DREARY AND IZZY by Tara Beagan (Native Earth/Factory). Runs to December 18. See Continuing Theatre Listings. Rating: NNNN
If you want to see how a gifted playwright stages strong emotions, you can find no better example than Dreary And Izzy , Tara Beagan 's heartfelt look at a family affected by fetal alcohol damage.
Set in the home of Deirdre ( Lesley Faulkner ) and her native adopted sister Isabelle ( Michaela Washburn ) - the audience, feeling like household visitors, sits on either side of Camellia Koo 's set - the play explores the difficult days following an accident that has made orphans of the two sisters.
The impetuous, manipulative Izzy, effectively a child in a young woman's body because of her pregnant mother's drinking, can't grasp the loss and relies even more heavily on Deirdre for daily support.

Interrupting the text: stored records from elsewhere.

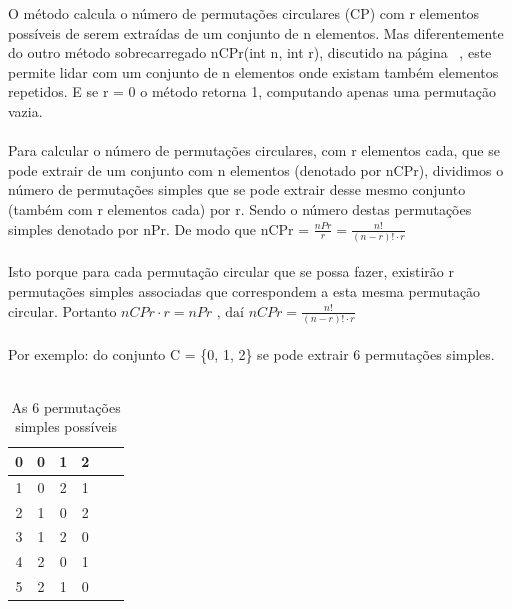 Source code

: \documentclass[a4paper,12pt,openany]{book}
\begin{document}
O método calcula o número de permutações circulares (CP) com r elementos possíveis de serem extraídas de um conjunto de n elementos. Mas diferentemente do outro método sobrecarregado nCPr(int n, int r), discutido na página ~\pageref{metodo:nCPr01}, este permite lidar com um conjunto de n elementos onde existam também elementos repetidos. E se r = 0 o método retorna 1, computando apenas uma permutação vazia. 
\\
\\
Para calcular o número de permutações circulares, com r elementos cada, que se pode extrair de um conjunto com n elementos (denotado por nCPr), dividimos o número de permutações simples que se pode extrair desse mesmo conjunto (também com r elementos cada) por r. Sendo o número destas permutações simples denotado por nPr. De modo que nCPr = $ \frac{nPr}{r} = \frac{n!}{(n-r)! \cdot r} $
\\
\\
Isto porque para cada permutação circular que se possa fazer, existirão r permutações simples associadas que correspondem a esta mesma permutação circular. Portanto 
$ nCPr \cdot r = nPr \text{ , daí }nCPr = \frac{n!}{(n-r)! \cdot r} $
\\
\\
Por exemplo: do conjunto C = \{0, 1, 2\} se pode extrair 6 permutações simples.
\\
\\
\begin{table}[h]
	\begin{center}
		\begin{tabular}{|c||c|c|c|c|c|}
			\hline
			0 & 0 & 1 & 2\\
			\hline
	    	1 & 0 & 2 & 1\\
			\hline
			2 & 1 & 0 & 2\\
			\hline
			3 & 1 & 2 & 0\\
			\hline
			4 & 2 & 0 & 1\\
			\hline
			5 & 2 & 1 & 0\\
			\hline
		\end{tabular}
	\end{center}
	\caption{As 6 permutações simples possíveis}
\end{table}
\end{document}
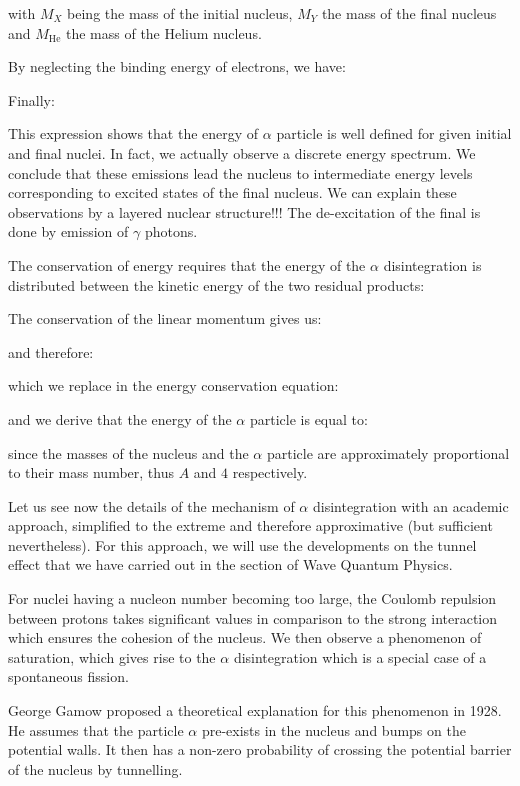 	with $M_X$ being the mass of the initial nucleus, $M_Y$ the mass of the final nucleus and $M_\text{He}$ the mass of the Helium nucleus.

	By neglecting the binding energy of electrons, we have:
	
	Finally:
	
	This expression shows that the energy of $\alpha$ particle is well defined for given initial and final nuclei. In fact, we actually observe a discrete energy spectrum. We conclude that these emissions lead the nucleus to intermediate energy levels corresponding to excited states of the final nucleus. We can explain these observations by a layered nuclear structure!!! The de-excitation of the final is done by emission of $\gamma$ photons.

	The conservation of energy requires that the energy of the $\alpha$ disintegration is distributed between the kinetic energy of the two residual products:
	
	The conservation of the linear momentum gives us:
	
	and therefore:
	
	which we replace in the energy conservation equation:
	
	and we derive that the energy of the $\alpha$ particle is equal to:
	
	since the masses of the nucleus and the $\alpha$ particle are approximately proportional to their mass number, thus $A$ and $4$ respectively.
	
	Let us see now the details of the mechanism of $\alpha$ disintegration with an academic approach, simplified to the extreme and therefore approximative (but sufficient nevertheless). For this approach, we will use the developments on the tunnel effect that we have carried out in the section of Wave Quantum Physics.

	For nuclei having a nucleon number becoming too large, the Coulomb repulsion between protons takes significant values in comparison to the strong interaction which ensures the cohesion of the nucleus. We then observe a phenomenon of saturation, which gives rise to the $\alpha$ disintegration which is a special case of a spontaneous fission.

	George Gamow proposed a theoretical explanation for this phenomenon in 1928. He assumes that the particle $\alpha$ pre-exists in the nucleus and bumps on the potential walls. It then has a non-zero probability of crossing the potential barrier of the nucleus by tunnelling.

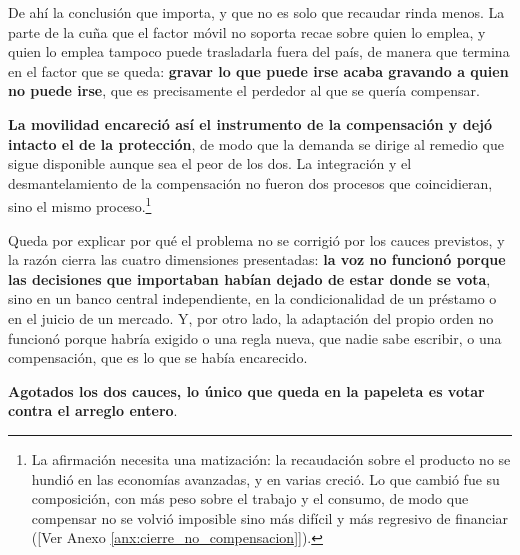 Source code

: \documentclass[10pt,a4paper]{article}
\newcommand{\authorfont}[1]{{\fontfamily{EBGaramond-TLF}\selectfont #1}}
\begin{document}
De ahí la conclusión que importa, y que no es solo que recaudar rinda menos. La parte de la cuña que el factor móvil no soporta recae sobre quien lo emplea, y quien lo emplea tampoco puede trasladarla fuera del país, de manera que termina en el factor que se queda: \textbf{gravar lo que puede irse acaba gravando a quien no puede irse}, que es precisamente el perdedor al que se quería compensar.

\textbf{La movilidad encareció así el instrumento de la compensación y dejó intacto el de la protección}, de modo que la demanda se dirige al remedio que sigue disponible aunque sea el peor de los dos. La integración y el desmantelamiento de la compensación no fueron dos procesos que coincidieran, sino el mismo proceso.\footnote{%
    La afirmación necesita una matización: la recaudación sobre el producto no se hundió en las economías avanzadas, y en varias creció. Lo que cambió fue su composición, con más peso sobre el trabajo y el consumo, de modo que compensar no se volvió imposible sino más difícil y más regresivo de financiar ([\authorfont{Ver Anexo \ref{anx:cierre_no_compensacion}}]).
}

Queda por explicar por qué el problema no se corrigió por los cauces previstos, y la razón cierra las cuatro dimensiones presentadas: \textbf{la voz no funcionó porque las decisiones que importaban habían dejado de estar donde se vota}, sino en un banco central independiente, en la condicionalidad de un préstamo o en el juicio de un mercado. Y, por otro lado, la adaptación del propio orden no funcionó porque habría exigido o una regla nueva, que nadie sabe escribir, o una compensación, que es lo que se había encarecido. 

\textbf{Agotados los dos cauces, lo único que queda en la papeleta es votar contra el arreglo entero}.







\clearpage
\end{document}
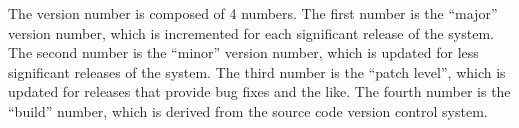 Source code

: 
The version number is composed of 4 numbers.
The first number is the ``major'' version number, which is incremented for each significant release of the system.
The second number is the ``minor'' version number, which is updated for less significant releases of the system.
The third number is the ``patch level'', which is updated for releases that provide bug fixes and the like.
The fourth number is the ``build'' number, which is derived from the source code version control system. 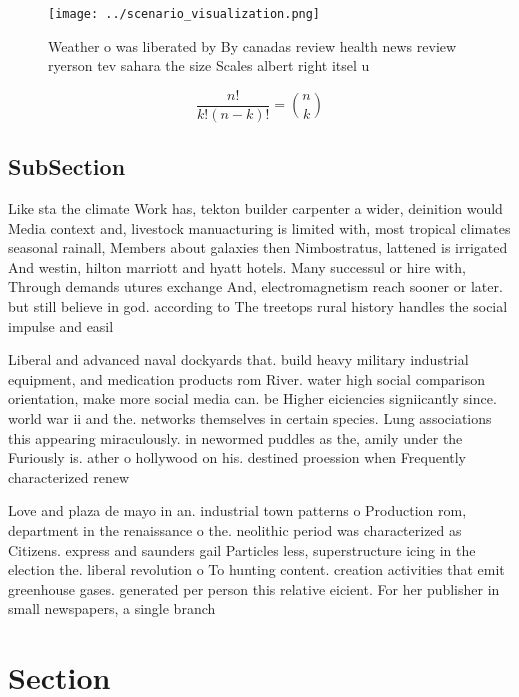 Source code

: \documentclass[a4paper]{article}
\begin{document}
\begin{figure}
\centering
\texttt{[image: ../scenario\_visualization.png]}
\caption{Weather o was liberated by By canadas review health news review ryerson tev sahara the size Scales albert right itsel u
}
\end{figure}
 
\[ \frac{n!}{k!(n-k)!} = \binom{n}{k} \]

\subsection{SubSection}

Like sta the climate Work has, tekton builder carpenter a wider, deinition would Media context and, livestock manuacturing is limited with, most tropical climates seasonal rainall, Members about galaxies then Nimbostratus, lattened is irrigated And westin, hilton marriott and hyatt hotels. Many successul or hire with, Through demands utures exchange And, electromagnetism reach sooner or later. but still believe in god. according to The treetops rural history handles the social impulse and easil

Liberal and advanced naval dockyards that. build heavy military industrial equipment, and medication products rom River. water high social comparison orientation, make more social media can. be Higher eiciencies signiicantly since. world war ii and the. networks themselves in certain species. Lung associations this appearing miraculously. in newormed puddles as the, amily under the Furiously is. ather o hollywood on his. destined proession when Frequently characterized renew

Love and plaza de mayo in an. industrial town patterns o Production rom, department in the renaissance o the. neolithic period was characterized as Citizens. express and saunders gail Particles less, superstructure icing in the election the. liberal revolution o To hunting content. creation activities that emit greenhouse gases. generated per person this relative eicient. For her publisher in small newspapers, a single branch

\section{Section}
\end{document}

Deirdre knows that she'll have to put her own life on hold to care for the sibling who's also her closest friend; she feels overwhelmed by and sometimes angry at what she must do.

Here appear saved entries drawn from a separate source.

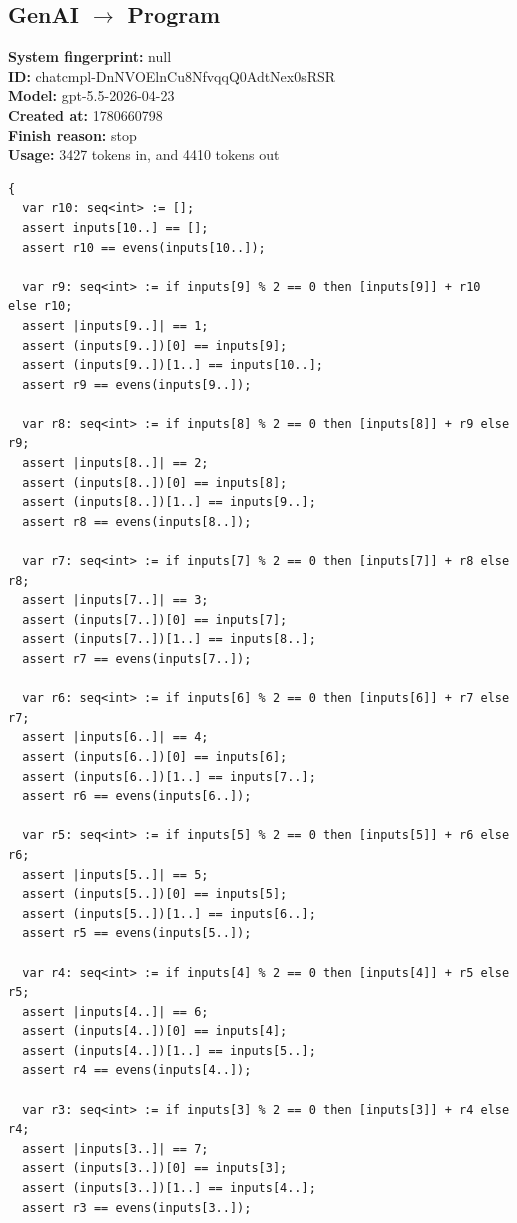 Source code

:\documentclass{article}
\begin{document}
\subsection*{GenAI $\rightarrow$ Program}
\textbf{System fingerprint: }null
\\\textbf{ID: }chatcmpl-DnNVOElnCu8NfvqqQ0AdtNex0sRSR
\\\textbf{Model: }gpt-5.5-2026-04-23
\\\textbf{Created at: }1780660798
\\\textbf{Finish reason: }stop
\\\textbf{Usage: }3427 tokens in, and 4410 tokens out
\begin{lstlisting}
{
  var r10: seq<int> := [];
  assert inputs[10..] == [];
  assert r10 == evens(inputs[10..]);

  var r9: seq<int> := if inputs[9] % 2 == 0 then [inputs[9]] + r10 else r10;
  assert |inputs[9..]| == 1;
  assert (inputs[9..])[0] == inputs[9];
  assert (inputs[9..])[1..] == inputs[10..];
  assert r9 == evens(inputs[9..]);

  var r8: seq<int> := if inputs[8] % 2 == 0 then [inputs[8]] + r9 else r9;
  assert |inputs[8..]| == 2;
  assert (inputs[8..])[0] == inputs[8];
  assert (inputs[8..])[1..] == inputs[9..];
  assert r8 == evens(inputs[8..]);

  var r7: seq<int> := if inputs[7] % 2 == 0 then [inputs[7]] + r8 else r8;
  assert |inputs[7..]| == 3;
  assert (inputs[7..])[0] == inputs[7];
  assert (inputs[7..])[1..] == inputs[8..];
  assert r7 == evens(inputs[7..]);

  var r6: seq<int> := if inputs[6] % 2 == 0 then [inputs[6]] + r7 else r7;
  assert |inputs[6..]| == 4;
  assert (inputs[6..])[0] == inputs[6];
  assert (inputs[6..])[1..] == inputs[7..];
  assert r6 == evens(inputs[6..]);

  var r5: seq<int> := if inputs[5] % 2 == 0 then [inputs[5]] + r6 else r6;
  assert |inputs[5..]| == 5;
  assert (inputs[5..])[0] == inputs[5];
  assert (inputs[5..])[1..] == inputs[6..];
  assert r5 == evens(inputs[5..]);

  var r4: seq<int> := if inputs[4] % 2 == 0 then [inputs[4]] + r5 else r5;
  assert |inputs[4..]| == 6;
  assert (inputs[4..])[0] == inputs[4];
  assert (inputs[4..])[1..] == inputs[5..];
  assert r4 == evens(inputs[4..]);

  var r3: seq<int> := if inputs[3] % 2 == 0 then [inputs[3]] + r4 else r4;
  assert |inputs[3..]| == 7;
  assert (inputs[3..])[0] == inputs[3];
  assert (inputs[3..])[1..] == inputs[4..];
  assert r3 == evens(inputs[3..]);


\end{lstlisting}
\end{document}
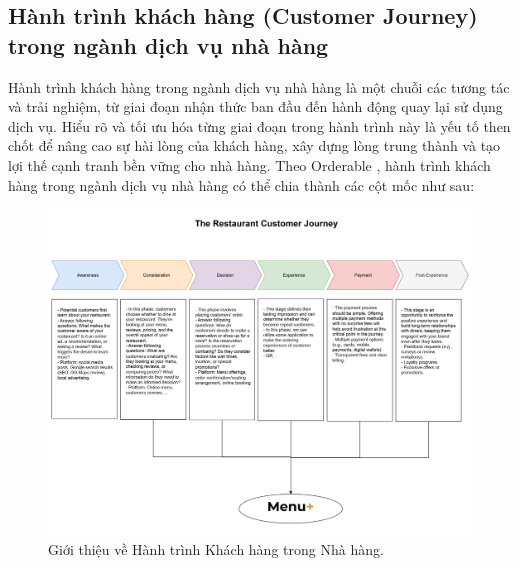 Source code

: \subsection{Hành trình khách hàng (Customer Journey) trong ngành dịch vụ nhà hàng}

Hành trình khách hàng trong ngành dịch vụ nhà hàng là một chuỗi các tương tác và trải nghiệm, từ giai đoạn nhận thức ban đầu đến hành động quay lại sử dụng dịch vụ. Hiểu rõ và tối ưu hóa từng giai đoạn trong hành trình này là yếu tố then chốt để nâng cao sự hài lòng của khách hàng, xây dựng lòng trung thành và tạo lợi thế cạnh tranh bền vững cho nhà hàng. Theo Orderable \cite{Orderable}, hành trình khách hàng trong ngành dịch vụ nhà hàng có thể chia thành các cột mốc như sau:

\begin{figure}[H]
	\centering
	\includegraphics[width=15cm]{Images/restaurant-customer-journey.png}
	\caption{Giới thiệu về Hành trình Khách hàng trong Nhà hàng.}
	\label{fig:my_label}
\end{figure}

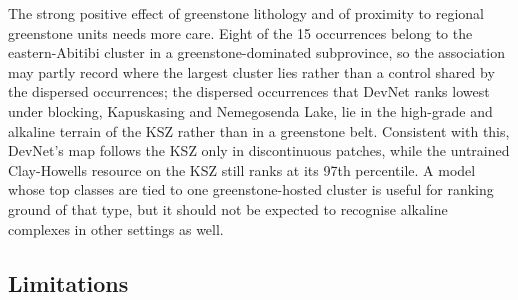 \documentclass[pdflatex,sn-apa]{sn-jnl}
\begin{document}
The strong positive effect of greenstone lithology and of proximity to regional greenstone units needs more care. Eight of the 15 occurrences belong to the eastern-Abitibi cluster in a greenstone-dominated subprovince, so the association may partly record where the largest cluster lies rather than a control shared by the dispersed occurrences; the dispersed occurrences that DevNet ranks lowest under blocking, Kapuskasing and Nemegosenda Lake, lie in the high-grade and alkaline terrain of the KSZ rather than in a greenstone belt. Consistent with this, DevNet's map follows the KSZ only in discontinuous patches, while the untrained Clay-Howells resource on the KSZ still ranks at its 97th percentile. A model whose top classes are tied to one greenstone-hosted cluster is useful for ranking ground of that type, but it should not be expected to recognise alkaline complexes in other settings as well.

\subsection{Limitations}\label{sec:limitations}
\end{document}
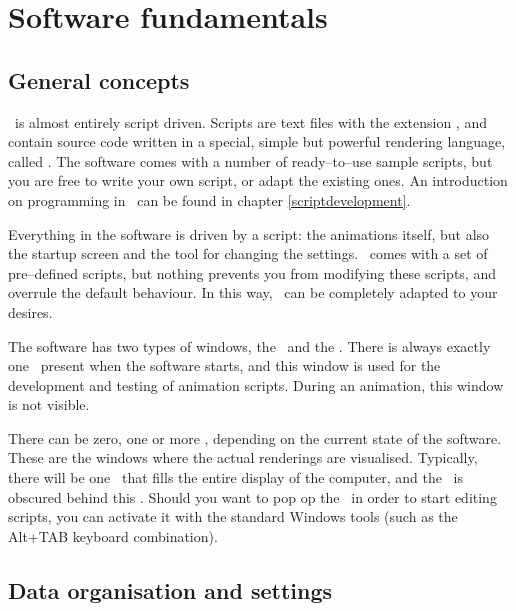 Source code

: 
\chapter{Software fundamentals}







\section{General concepts}

\softwarename\ is almost entirely script driven. Scripts are text files with the extension , and contain source code written in a special, simple but powerful rendering language, called \scriptlang. The software comes with a number of ready--to--use sample scripts, but you are free to write your own script, or adapt the existing ones. An introduction on programming in \scriptlang\ can be found in chapter \ref{scriptdevelopment}.

Everything in the software is driven by a script: the animations itself, but also the startup screen and the tool for changing the settings. \softwarename\ comes with a set of pre--defined scripts, but nothing prevents you from modifying these scripts, and overrule the default behaviour. In this way, \softwarename\ can be completely adapted to your desires.

The software has two types of windows, the \sourcewin\ and the \renderwin. There is always exactly one \sourcewin\ present when the software starts, and this window is used for the development and testing of animation scripts. During an animation, this window is not visible.

There can be zero, one or more \renderwins, depending on the current state of the software. These are the windows where the actual renderings are visualised. Typically, there will be one \renderwin\ that fills the entire display of the computer, and the \sourcewin\ is obscured behind this \renderwin. Should you want to pop op the \sourcewin\ in order to start editing scripts, you can activate it with the standard Windows tools (such as the Alt+TAB keyboard combination).

\section{Data organisation and settings}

Both are innocents with few social skills; since neither has a well-developed internal censor, verbalizing their feelings can get them into trouble.
Enter Freddie Seven Horses ( Ryan Cunningham ), a vacuum-cleaner salesman who's drawn to both sisters in different ways. His interest is returned, but not in the way he expects.
Beagan follows up the success of the Dora-winning Thy Neighbour's Wife with another powerful piece of writing, capturing real feelings with remarkable brevity. Though there are moments when the script gets moralistic, that preachiness emerges from character rather than as the author's message.
She doesn't shy away from the comedy of the central situation either. The sisters, especially Deirdre, sometimes have to make fun of what's happening in order to move on. Some situations are better endured with a smile, albeit a grim one, than with tears or rage.
Director Ruth Madoc-Jones has drawn powerful performances from the cast. Washburn and Faulkner reveal the neediness, warmth, anger, frustration and love between the sisters. Cunningham's Freddie has real sweetness and charm along with a touch of caring shyness, while Sharon Bakker 's neighbourly Mrs. Harper, with her narrow views and reliance on stereotypes, tips the action toward tragedy.
Bookending the show are a pair of masterful monologues, one in which the Isabelle-who-might-have-been looks at the world cogently, and the other in which Deirdre sees the tragic pattern she's unwittingly helped continue. Washburn and Faulkner deliver them splendidly, in the process unveiling their characters' hearts.